[Collected data]
#####
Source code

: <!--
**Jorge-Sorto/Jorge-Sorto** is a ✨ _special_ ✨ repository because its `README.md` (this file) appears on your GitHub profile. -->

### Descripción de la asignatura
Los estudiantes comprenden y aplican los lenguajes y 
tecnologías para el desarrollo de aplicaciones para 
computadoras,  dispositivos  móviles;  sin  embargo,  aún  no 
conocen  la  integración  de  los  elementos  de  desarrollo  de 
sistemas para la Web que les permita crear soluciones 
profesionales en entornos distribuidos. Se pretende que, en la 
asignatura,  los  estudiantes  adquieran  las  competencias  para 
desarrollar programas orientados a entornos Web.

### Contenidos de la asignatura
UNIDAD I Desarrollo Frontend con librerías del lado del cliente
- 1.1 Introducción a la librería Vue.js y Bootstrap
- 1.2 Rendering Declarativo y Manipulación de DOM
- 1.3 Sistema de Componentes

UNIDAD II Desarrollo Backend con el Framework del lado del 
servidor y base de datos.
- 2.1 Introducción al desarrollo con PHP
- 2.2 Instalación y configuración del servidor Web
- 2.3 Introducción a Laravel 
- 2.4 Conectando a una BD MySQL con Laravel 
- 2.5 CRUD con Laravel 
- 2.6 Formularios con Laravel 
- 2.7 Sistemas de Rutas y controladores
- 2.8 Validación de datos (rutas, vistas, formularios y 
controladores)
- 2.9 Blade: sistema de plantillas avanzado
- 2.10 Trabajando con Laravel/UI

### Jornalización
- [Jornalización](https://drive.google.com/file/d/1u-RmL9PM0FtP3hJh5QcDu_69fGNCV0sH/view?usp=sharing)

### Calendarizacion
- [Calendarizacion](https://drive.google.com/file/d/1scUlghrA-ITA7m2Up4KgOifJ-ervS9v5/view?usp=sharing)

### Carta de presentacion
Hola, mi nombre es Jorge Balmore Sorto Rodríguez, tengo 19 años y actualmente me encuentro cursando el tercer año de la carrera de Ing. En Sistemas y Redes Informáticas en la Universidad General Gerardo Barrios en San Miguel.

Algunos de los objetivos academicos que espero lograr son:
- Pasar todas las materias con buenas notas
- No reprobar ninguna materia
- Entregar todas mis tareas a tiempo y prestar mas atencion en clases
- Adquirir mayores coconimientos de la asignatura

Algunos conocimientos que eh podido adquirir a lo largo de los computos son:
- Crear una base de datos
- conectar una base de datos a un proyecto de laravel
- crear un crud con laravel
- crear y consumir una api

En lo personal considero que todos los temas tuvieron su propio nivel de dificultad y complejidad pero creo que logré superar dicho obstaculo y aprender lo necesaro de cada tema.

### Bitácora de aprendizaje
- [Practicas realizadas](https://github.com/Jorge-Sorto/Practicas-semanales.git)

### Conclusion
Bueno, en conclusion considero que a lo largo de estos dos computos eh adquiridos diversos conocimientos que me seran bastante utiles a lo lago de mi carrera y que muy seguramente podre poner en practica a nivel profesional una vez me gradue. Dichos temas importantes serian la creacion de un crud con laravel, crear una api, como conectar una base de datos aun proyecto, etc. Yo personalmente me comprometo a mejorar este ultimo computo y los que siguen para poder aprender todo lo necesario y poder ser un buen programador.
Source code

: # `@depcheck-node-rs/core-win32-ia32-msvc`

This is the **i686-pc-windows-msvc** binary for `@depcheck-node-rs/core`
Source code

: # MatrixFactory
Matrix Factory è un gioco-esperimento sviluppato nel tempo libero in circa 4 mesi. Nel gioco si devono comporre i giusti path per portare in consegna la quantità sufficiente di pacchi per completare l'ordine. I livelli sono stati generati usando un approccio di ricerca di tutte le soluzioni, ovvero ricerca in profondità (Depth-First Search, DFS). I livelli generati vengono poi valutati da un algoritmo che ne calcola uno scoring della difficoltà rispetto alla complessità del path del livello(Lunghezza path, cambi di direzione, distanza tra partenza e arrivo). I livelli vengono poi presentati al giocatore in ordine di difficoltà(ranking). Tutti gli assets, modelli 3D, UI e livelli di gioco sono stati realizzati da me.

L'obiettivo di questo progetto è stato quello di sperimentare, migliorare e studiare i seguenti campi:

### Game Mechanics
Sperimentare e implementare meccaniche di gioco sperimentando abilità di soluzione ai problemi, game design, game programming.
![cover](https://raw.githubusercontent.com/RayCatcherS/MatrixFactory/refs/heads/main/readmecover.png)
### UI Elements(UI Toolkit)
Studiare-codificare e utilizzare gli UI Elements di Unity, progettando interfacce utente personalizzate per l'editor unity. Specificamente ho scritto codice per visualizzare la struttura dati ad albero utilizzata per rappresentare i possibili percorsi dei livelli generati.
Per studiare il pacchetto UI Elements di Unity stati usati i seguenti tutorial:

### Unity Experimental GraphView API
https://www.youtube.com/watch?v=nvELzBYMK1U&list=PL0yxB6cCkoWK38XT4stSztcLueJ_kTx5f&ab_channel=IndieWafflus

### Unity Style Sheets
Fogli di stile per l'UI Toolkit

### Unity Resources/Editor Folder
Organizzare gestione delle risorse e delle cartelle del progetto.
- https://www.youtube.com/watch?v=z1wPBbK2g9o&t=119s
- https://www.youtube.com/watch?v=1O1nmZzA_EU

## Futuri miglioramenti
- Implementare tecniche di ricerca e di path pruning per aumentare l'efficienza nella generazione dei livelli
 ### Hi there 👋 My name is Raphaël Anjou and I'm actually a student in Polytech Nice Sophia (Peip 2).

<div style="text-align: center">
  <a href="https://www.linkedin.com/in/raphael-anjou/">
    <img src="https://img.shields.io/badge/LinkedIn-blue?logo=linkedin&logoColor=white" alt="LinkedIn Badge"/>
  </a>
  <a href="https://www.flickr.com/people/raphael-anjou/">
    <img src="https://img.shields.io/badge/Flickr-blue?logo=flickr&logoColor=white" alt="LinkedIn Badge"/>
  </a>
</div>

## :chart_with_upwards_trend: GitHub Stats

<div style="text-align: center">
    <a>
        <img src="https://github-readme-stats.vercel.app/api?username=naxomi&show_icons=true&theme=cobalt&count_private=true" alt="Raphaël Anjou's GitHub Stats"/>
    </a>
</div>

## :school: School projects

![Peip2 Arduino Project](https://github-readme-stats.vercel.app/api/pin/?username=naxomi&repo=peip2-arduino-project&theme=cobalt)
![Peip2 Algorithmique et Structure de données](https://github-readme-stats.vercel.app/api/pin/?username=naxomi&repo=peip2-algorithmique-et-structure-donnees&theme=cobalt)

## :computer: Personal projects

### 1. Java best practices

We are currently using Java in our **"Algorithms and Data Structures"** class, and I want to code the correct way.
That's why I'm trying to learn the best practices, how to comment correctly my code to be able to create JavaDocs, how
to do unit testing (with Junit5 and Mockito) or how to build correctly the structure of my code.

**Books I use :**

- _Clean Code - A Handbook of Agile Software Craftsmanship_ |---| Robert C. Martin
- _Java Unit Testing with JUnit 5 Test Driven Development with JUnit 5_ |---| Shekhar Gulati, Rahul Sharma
#####
◆ **About this task**
Which lines of the data include the string "conectar"? Copy each of them.

◆ **Task response**
- conectar una base de datos a un proyecto de laravel
Bueno, en conclusion considero que a lo largo de estos dos computos eh adquiridos diversos conocimientos que me seran bastante utiles a lo lago de mi carrera y que muy seguramente podre poner en practica a nivel profesional una vez me gradue. Dichos temas importantes serian la creacion de un crud con laravel, crear una api, como conectar una base de datos aun proyecto, etc. Yo personalmente me comprometo a mejorar este ultimo computo y los que siguen para poder aprender todo lo necesario y poder ser un buen programador.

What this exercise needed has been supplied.